[Stored data Boundary: Start]
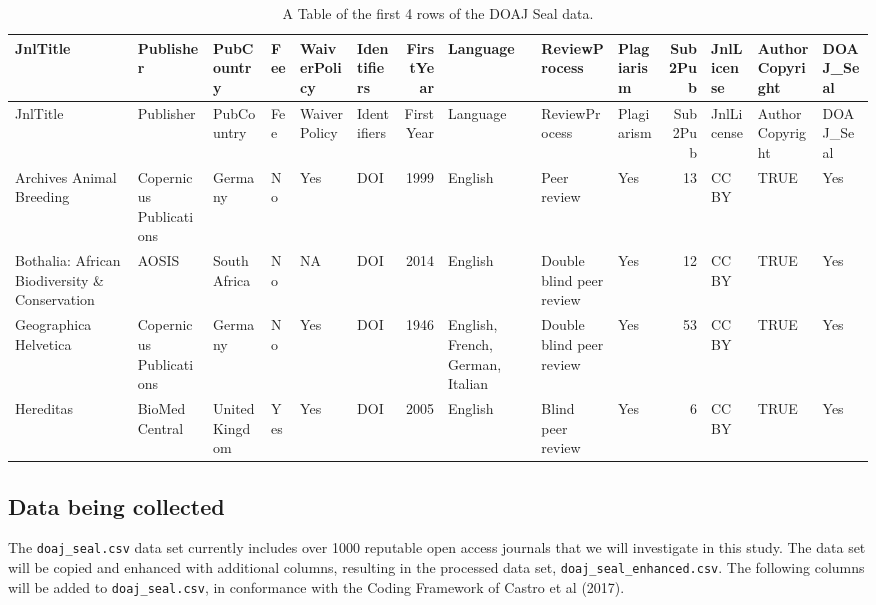 \documentclass[]{article}
\begin{document}
\begin{longtable}[]{@{}llllllrlllrlll@{}}
\caption{A Table of the first 4 rows of the DOAJ Seal
data.}\tabularnewline
\toprule
JnlTitle & Publisher & PubCountry & Fee & WaiverPolicy & Identifiers &
FirstYear & Language & ReviewProcess & Plagiarism & Sub2Pub & JnlLicense
& AuthorCopyright & DOAJ\_Seal\tabularnewline
\midrule
\endfirsthead
\toprule
JnlTitle & Publisher & PubCountry & Fee & WaiverPolicy & Identifiers &
FirstYear & Language & ReviewProcess & Plagiarism & Sub2Pub & JnlLicense
& AuthorCopyright & DOAJ\_Seal\tabularnewline
\midrule
\endhead
Archives Animal Breeding & Copernicus Publications & Germany & No & Yes
& DOI & 1999 & English & Peer review & Yes & 13 & CC BY & TRUE &
Yes\tabularnewline
Bothalia: African Biodiversity \& Conservation & AOSIS & South Africa &
No & NA & DOI & 2014 & English & Double blind peer review & Yes & 12 &
CC BY & TRUE & Yes\tabularnewline
Geographica Helvetica & Copernicus Publications & Germany & No & Yes &
DOI & 1946 & English, French, German, Italian & Double blind peer review
& Yes & 53 & CC BY & TRUE & Yes\tabularnewline
Hereditas & BioMed Central & United Kingdom & Yes & Yes & DOI & 2005 &
English & Blind peer review & Yes & 6 & CC BY & TRUE &
Yes\tabularnewline
\bottomrule
\end{longtable}

\subsection{Data being collected}\label{data-being-collected}

The \texttt{doaj\_seal.csv} data set currently includes over 1000
reputable open access journals that we will investigate in this study.
The data set will be copied and enhanced with additional columns,
resulting in the processed data set, \texttt{doaj\_seal\_enhanced.csv}.
The following columns will be added to \texttt{doaj\_seal.csv}, in
conformance with the Coding Framework of Castro et al (2017).
\end{document}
[Stored data Boundary: End]
Scan the data above and copy every line with "Germany" in it.

Archives Animal Breeding & Copernicus Publications & Germany & No & Yes
Geographica Helvetica & Copernicus Publications & Germany & No & Yes &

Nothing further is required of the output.